Economist Prabhat Patnaik  Photo: A. Manikanta Kumar

Economist Prabhat Patnaik Photo: A. Manikanta Kumar

T he Kerala State Higher Education Council had, recently, recommended to the Government, the setting up of private universities in Kerala. The Education Minister P. K. Abdu Rabb has repeatedly expressed his personal opposition to the idea of private universities. Against this backdrop noted economist and educationist Prabhat Patnaik gives his take on the concept of private universities in an email interview with The Hindu EducationPlus . Excerpts…

Do you feel that educationally and socially the time is ripe to set up private universities in Kerala?

One has to distinguish between two kinds of private educational institutions: those that are set up for philanthropic reasons and those that are set up as business. The former have been with us for a long time and I see nothing wrong with them. The latter entail a commoditisation of education, which I am totally opposed to, for at least four reasons. First, since their aim is profit-making, they typically charge exorbitant fees, which exclude the poor. Commoditisation of education therefore perpetuates the existing social divide and is therefore fundamentally anti-democratic.
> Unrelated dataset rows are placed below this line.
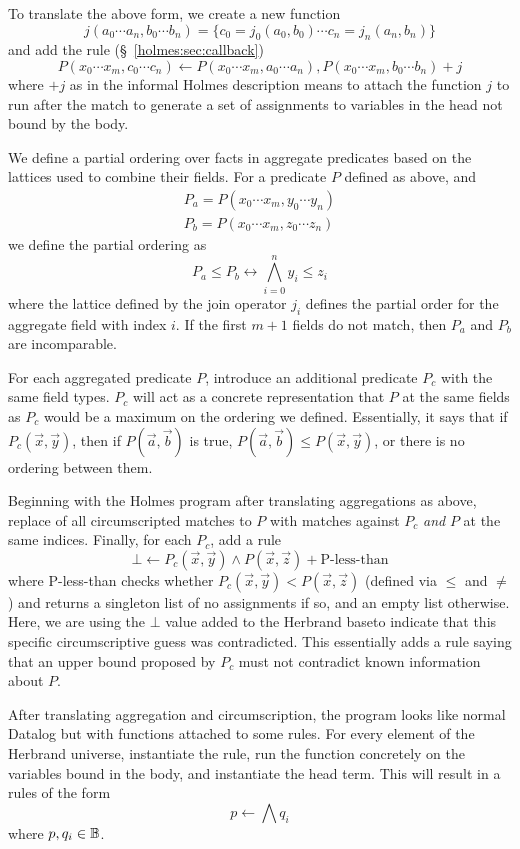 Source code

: To translate the above form, we create a new function
\[
	j(a_0 \cdots a_n, b_0 \cdots b_n) = \{c_0 = j_0(a_0, b_0) \cdots c_n = j_n(a_n, b_n)\}
\]
and add the rule (\S~\ref{holmes:sec:callback})
\[
	P(x_0 \cdots x_m, c_0 \cdots c_n) \leftarrow P(x_0 \cdots x_m, a_0 \cdots a_n), P(x_0 \cdots x_m, b_0 \cdots b_n) + j
\]
where $+ j$ as in the informal Holmes description means to attach the function $j$ to run after the match to generate a set of assignments to variables in the head not bound by the body.

We define a partial ordering over facts in aggregate predicates based on the lattices used to combine their fields.
For a predicate $P$ defined as above, and
\begin{align}
	P_a = P(x_0 \cdots x_m, y_0 \cdots y_n)\\
	P_b = P(x_0 \cdots x_m, z_0 \cdots z_n)
\end{align}
we define the partial ordering as
\[
	P_a \leq P_b \leftrightarrow \bigwedge_{i = 0}^n y_i \leq z_i
\]
where the lattice defined by the join operator $j_i$ defines the partial order for the  aggregate field with index $i$.
If the first $m + 1$ fields do not match, then $P_a$ and $P_b$ are incomparable.

For each aggregated predicate $P$, introduce an additional predicate $P_c$ with the same field types.
$P_c$ will act as a concrete representation that $P$ at the same fields as $P_c$ would be a maximum on the ordering we defined.
Essentially, it says that if $P_c(\vec{x}, \vec{y})$, then if $P(\vec{a}, \vec{b})$ is true, $P(\vec{a}, \vec{b}) \leq P(\vec{x}, \vec{y})$, or there is no ordering between them.

Beginning with the Holmes program after translating aggregations as above, replace of all circumscripted matches to $P$ with matches against $P_c$ \emph{and} $P$ at the same indices.
Finally, for each $P_c$, add a rule
\[
	\bot \leftarrow P_c(\vec{x}, \vec{y}) \wedge P(\vec{x}, \vec{z}) + \textrm{P-less-than}
\]
where P-less-than checks whether $P_c(\vec{x}, \vec{y}) < P(\vec{x}, \vec{z})$ (defined via $\leq$ and $\neq$) and returns a singleton list of no assignments if so, and an empty list otherwise.
Here, we are using the $\bot$ value added to the Herbrand baseto indicate that this specific circumscriptive guess was contradicted.
This essentially adds a rule saying that an upper bound proposed by $P_c$ must not contradict known information about $P$.

After translating aggregation and circumscription, the program looks like normal Datalog but with functions attached to some rules.
For every element of the Herbrand universe, instantiate the rule, run the function concretely on the variables bound in the body, and instantiate the head term.
This will result in a rules of the form
\[
	p \leftarrow \bigwedge q_i
\]
where $p, q_i \in \mathbb{B}$.

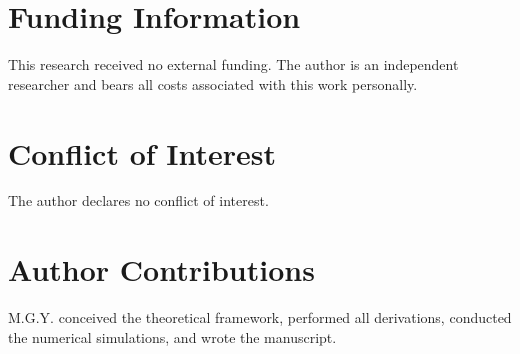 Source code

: \documentclass[11pt,a4paper]{article}
\begin{document}
\section*{Funding Information}
This research received no external funding. The author is an independent researcher and bears all costs associated with this work personally.

\section*{Conflict of Interest}
The author declares no conflict of interest.

\section*{Author Contributions}
M.G.Y. conceived the theoretical framework, performed all derivations, conducted the numerical simulations, and wrote the manuscript.
\end{document}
Second, since education becomes an investment item even for the students, an investment that has to be recouped, there is a pressure to introduce courses and alter the curriculum in accordance with market demand, which means that the social role of education, its role in nation-building, in inculcating humane values, in sustaining the foundational ethics that underlie our Constitution, get progressively abandoned to the detriment of our society. Third, since a commodity is a finished product , a capsule as it were, that is imbibed, commoditisation necessarily prevents the asking of questions, encourages mediocrity, and destroys creativity. Fourth, it also converts the products of the education system into commodities, whose sole concern is the amount of exchange value (money) they can command on the market. It makes them into purely material-seeking individuals and even takes away from them the thrill of engaging with the grandeur of ideas. I am therefore opposed to private universities ( as distinct from institutions imparting particular skills or crafts), which are run as business, whether in Kerala or in India as a whole.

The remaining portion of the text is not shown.